*** Given data Section Begins ***
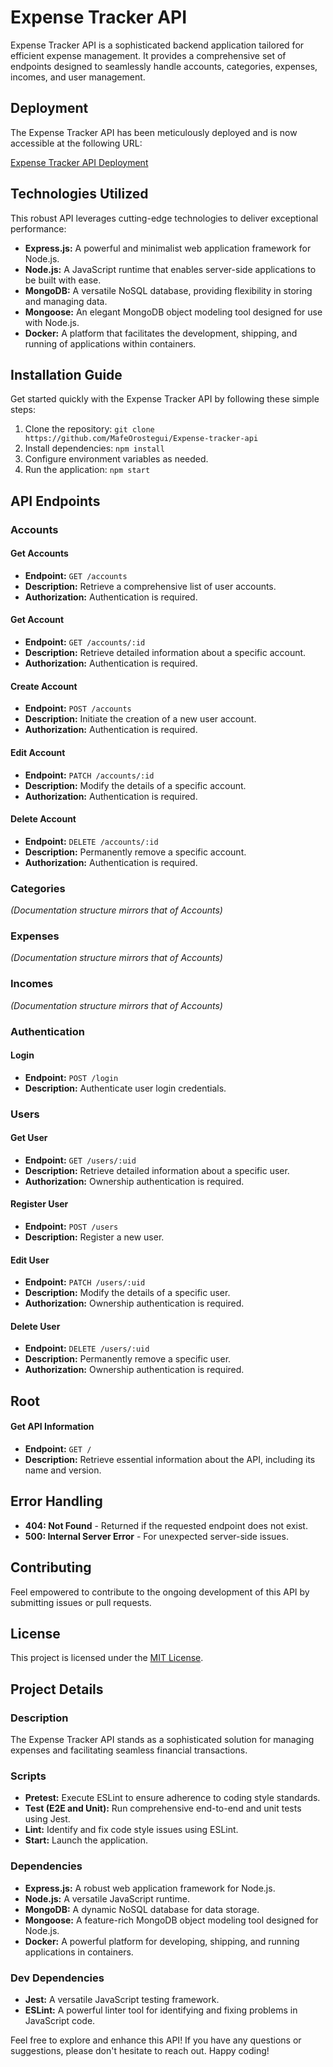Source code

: # Expense Tracker API

Expense Tracker API is a sophisticated backend application tailored for efficient expense management. It provides a comprehensive set of endpoints designed to seamlessly handle accounts, categories, expenses, incomes, and user management.

## Deployment

The Expense Tracker API has been meticulously deployed and is now accessible at the following URL:

[Expense Tracker API Deployment](https://expense-tracker-api-k565.onrender.com/)

## Technologies Utilized

This robust API leverages cutting-edge technologies to deliver exceptional performance:

- **Express.js:** A powerful and minimalist web application framework for Node.js.
- **Node.js:** A JavaScript runtime that enables server-side applications to be built with ease.
- **MongoDB:** A versatile NoSQL database, providing flexibility in storing and managing data.
- **Mongoose:** An elegant MongoDB object modeling tool designed for use with Node.js.
- **Docker:** A platform that facilitates the development, shipping, and running of applications within containers.

## Installation Guide

Get started quickly with the Expense Tracker API by following these simple steps:

1. Clone the repository: `git clone https://github.com/MafeOrostegui/Expense-tracker-api`
2. Install dependencies: `npm install`
3. Configure environment variables as needed.
4. Run the application: `npm start`

## API Endpoints

### Accounts

#### Get Accounts
- **Endpoint:** `GET /accounts`
- **Description:** Retrieve a comprehensive list of user accounts.
- **Authorization:** Authentication is required.

#### Get Account
- **Endpoint:** `GET /accounts/:id`
- **Description:** Retrieve detailed information about a specific account.
- **Authorization:** Authentication is required.

#### Create Account
- **Endpoint:** `POST /accounts`
- **Description:** Initiate the creation of a new user account.
- **Authorization:** Authentication is required.

#### Edit Account
- **Endpoint:** `PATCH /accounts/:id`
- **Description:** Modify the details of a specific account.
- **Authorization:** Authentication is required.

#### Delete Account
- **Endpoint:** `DELETE /accounts/:id`
- **Description:** Permanently remove a specific account.
- **Authorization:** Authentication is required.

### Categories

*(Documentation structure mirrors that of Accounts)*

### Expenses

*(Documentation structure mirrors that of Accounts)*

### Incomes

*(Documentation structure mirrors that of Accounts)*

### Authentication

#### Login
- **Endpoint:** `POST /login`
- **Description:** Authenticate user login credentials.

### Users

#### Get User
- **Endpoint:** `GET /users/:uid`
- **Description:** Retrieve detailed information about a specific user.
- **Authorization:** Ownership authentication is required.

#### Register User
- **Endpoint:** `POST /users`
- **Description:** Register a new user.

#### Edit User
- **Endpoint:** `PATCH /users/:uid`
- **Description:** Modify the details of a specific user.
- **Authorization:** Ownership authentication is required.

#### Delete User
- **Endpoint:** `DELETE /users/:uid`
- **Description:** Permanently remove a specific user.
- **Authorization:** Ownership authentication is required.

## Root

#### Get API Information
- **Endpoint:** `GET /`
- **Description:** Retrieve essential information about the API, including its name and version.

## Error Handling

- **404: Not Found** - Returned if the requested endpoint does not exist.
- **500: Internal Server Error** - For unexpected server-side issues.

## Contributing

Feel empowered to contribute to the ongoing development of this API by submitting issues or pull requests.

## License

This project is licensed under the [MIT License](LICENSE).

## Project Details

### Description

The Expense Tracker API stands as a sophisticated solution for managing expenses and facilitating seamless financial transactions.

### Scripts

- **Pretest:** Execute ESLint to ensure adherence to coding style standards.
- **Test (E2E and Unit):** Run comprehensive end-to-end and unit tests using Jest.
- **Lint:** Identify and fix code style issues using ESLint.
- **Start:** Launch the application.

### Dependencies

- **Express.js:** A robust web application framework for Node.js.
- **Node.js:** A versatile JavaScript runtime.
- **MongoDB:** A dynamic NoSQL database for data storage.
- **Mongoose:** A feature-rich MongoDB object modeling tool designed for Node.js.
- **Docker:** A powerful platform for developing, shipping, and running applications in containers.

### Dev Dependencies

- **Jest:** A versatile JavaScript testing framework.
- **ESLint:** A powerful linter tool for identifying and fixing problems in JavaScript code.

Feel free to explore and enhance this API! If you have any questions or suggestions, please don't hesitate to reach out. Happy coding!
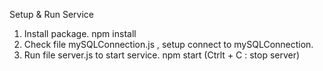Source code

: Setup & Run Service
1. Install package.
	npm install
2. Check file mySQLConnection.js , setup connect to mySQLConnection.
3. Run file server.js to start service.
	npm start
(Ctrlt + C : stop server)
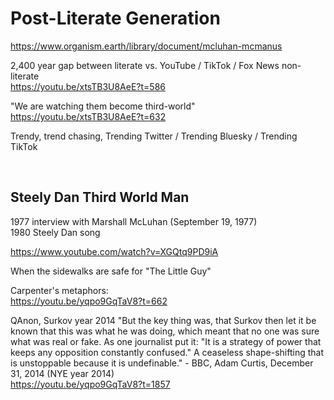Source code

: # Post-Literate Generation

https://www.organism.earth/library/document/mcluhan-mcmanus

2,400 year gap between literate vs. YouTube / TikTok / Fox News non-literate      
https://youtu.be/xtsTB3U8AeE?t=586

"We are watching them become third-world"     
https://youtu.be/xtsTB3U8AeE?t=632

Trendy, trend chasing, Trending Twitter / Trending Bluesky / Trending TikTok     

&nbsp;

## Steely Dan Third World Man

1977 interview with Marshall McLuhan (September 19, 1977)    
1980 Steely Dan song    

https://www.youtube.com/watch?v=XGQtq9PD9iA

When the sidewalks are safe for "The Little Guy"

Carpenter's metaphors:    
https://youtu.be/yqpo9GqTaV8?t=662

QAnon, Surkov year 2014 "But the key thing was, that Surkov then let it be known that this was what he was doing, which meant that no one was sure what was real or fake. As one journalist put it: "It is a strategy of power that keeps any opposition constantly confused." A ceaseless shape-shifting that is unstoppable because it is undefinable." - BBC, Adam Curtis, December 31, 2014 (NYE year 2014)         
https://youtu.be/yqpo9GqTaV8?t=1857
*** Given data Section Ends ***
* **The task**
What the task needs is the material above repeated exactly, pictures excepted.

* **Task response**
Source code

: # Expense Tracker API

Expense Tracker API is a sophisticated backend application tailored for efficient expense management. It provides a comprehensive set of endpoints designed to seamlessly handle accounts, categories, expenses, incomes, and user management.

## Deployment

The Expense Tracker API has been meticulously deployed and is now accessible at the following URL:

[Expense Tracker API Deployment](https://expense-tracker-api-k565.onrender.com/)

## Technologies Utilized

This robust API leverages cutting-edge technologies to deliver exceptional performance:

- **Express.js:** A powerful and minimalist web application framework for Node.js.
- **Node.js:** A JavaScript runtime that enables server-side applications to be built with ease.
- **MongoDB:** A versatile NoSQL database, providing flexibility in storing and managing data.
- **Mongoose:** An elegant MongoDB object modeling tool designed for use with Node.js.
- **Docker:** A platform that facilitates the development, shipping, and running of applications within containers.

## Installation Guide

Get started quickly with the Expense Tracker API by following these simple steps:

1. Clone the repository: `git clone https://github.com/MafeOrostegui/Expense-tracker-api`
2. Install dependencies: `npm install`
3. Configure environment variables as needed.
4. Run the application: `npm start`

## API Endpoints

### Accounts

#### Get Accounts
- **Endpoint:** `GET /accounts`
- **Description:** Retrieve a comprehensive list of user accounts.
- **Authorization:** Authentication is required.

#### Get Account
- **Endpoint:** `GET /accounts/:id`
- **Description:** Retrieve detailed information about a specific account.
- **Authorization:** Authentication is required.

#### Create Account
- **Endpoint:** `POST /accounts`
- **Description:** Initiate the creation of a new user account.
- **Authorization:** Authentication is required.

#### Edit Account
- **Endpoint:** `PATCH /accounts/:id`
- **Description:** Modify the details of a specific account.
- **Authorization:** Authentication is required.

#### Delete Account
- **Endpoint:** `DELETE /accounts/:id`
- **Description:** Permanently remove a specific account.
- **Authorization:** Authentication is required.

### Categories

*(Documentation structure mirrors that of Accounts)*

### Expenses

*(Documentation structure mirrors that of Accounts)*

### Incomes

*(Documentation structure mirrors that of Accounts)*

### Authentication

#### Login
- **Endpoint:** `POST /login`
- **Description:** Authenticate user login credentials.

### Users

#### Get User
- **Endpoint:** `GET /users/:uid`
- **Description:** Retrieve detailed information about a specific user.
- **Authorization:** Ownership authentication is required.

#### Register User
- **Endpoint:** `POST /users`
- **Description:** Register a new user.

#### Edit User
- **Endpoint:** `PATCH /users/:uid`
- **Description:** Modify the details of a specific user.
- **Authorization:** Ownership authentication is required.

#### Delete User
- **Endpoint:** `DELETE /users/:uid`
- **Description:** Permanently remove a specific user.
- **Authorization:** Ownership authentication is required.

## Root

#### Get API Information
- **Endpoint:** `GET /`
- **Description:** Retrieve essential information about the API, including its name and version.

## Error Handling

- **404: Not Found** - Returned if the requested endpoint does not exist.
- **500: Internal Server Error** - For unexpected server-side issues.

## Contributing

Feel empowered to contribute to the ongoing development of this API by submitting issues or pull requests.

## License

This project is licensed under the [MIT License](LICENSE).

## Project Details

### Description

The Expense Tracker API stands as a sophisticated solution for managing expenses and facilitating seamless financial transactions.

### Scripts

- **Pretest:** Execute ESLint to ensure adherence to coding style standards.
- **Test (E2E and Unit):** Run comprehensive end-to-end and unit tests using Jest.
- **Lint:** Identify and fix code style issues using ESLint.
- **Start:** Launch the application.

### Dependencies

- **Express.js:** A robust web application framework for Node.js.
- **Node.js:** A versatile JavaScript runtime.
- **MongoDB:** A dynamic NoSQL database for data storage.
- **Mongoose:** A feature-rich MongoDB object modeling tool designed for Node.js.
- **Docker:** A powerful platform for developing, shipping, and running applications in containers.

### Dev Dependencies

- **Jest:** A versatile JavaScript testing framework.
- **ESLint:** A powerful linter tool for identifying and fixing problems in JavaScript code.

Feel free to explore and enhance this API! If you have any questions or suggestions, please don't hesitate to reach out. Happy coding!
Source code

: Setup & Run Service
1. Install package.
	npm install
2. Check file mySQLConnection.js , setup connect to mySQLConnection.
3. Run file server.js to start service.
	npm start
(Ctrlt + C : stop server)
Source code

: # Post-Literate Generation

https://www.organism.earth/library/document/mcluhan-mcmanus

2,400 year gap between literate vs. YouTube / TikTok / Fox News non-literate      
https://youtu.be/xtsTB3U8AeE?t=586

"We are watching them become third-world"     
https://youtu.be/xtsTB3U8AeE?t=632

Trendy, trend chasing, Trending Twitter / Trending Bluesky / Trending TikTok     

&nbsp;

## Steely Dan Third World Man

1977 interview with Marshall McLuhan (September 19, 1977)    
1980 Steely Dan song    

https://www.youtube.com/watch?v=XGQtq9PD9iA

When the sidewalks are safe for "The Little Guy"

Carpenter's metaphors:    
https://youtu.be/yqpo9GqTaV8?t=662

QAnon, Surkov year 2014 "But the key thing was, that Surkov then let it be known that this was what he was doing, which meant that no one was sure what was real or fake. As one journalist put it: "It is a strategy of power that keeps any opposition constantly confused." A ceaseless shape-shifting that is unstoppable because it is undefinable." - BBC, Adam Curtis, December 31, 2014 (NYE year 2014)         
https://youtu.be/yqpo9GqTaV8?t=1857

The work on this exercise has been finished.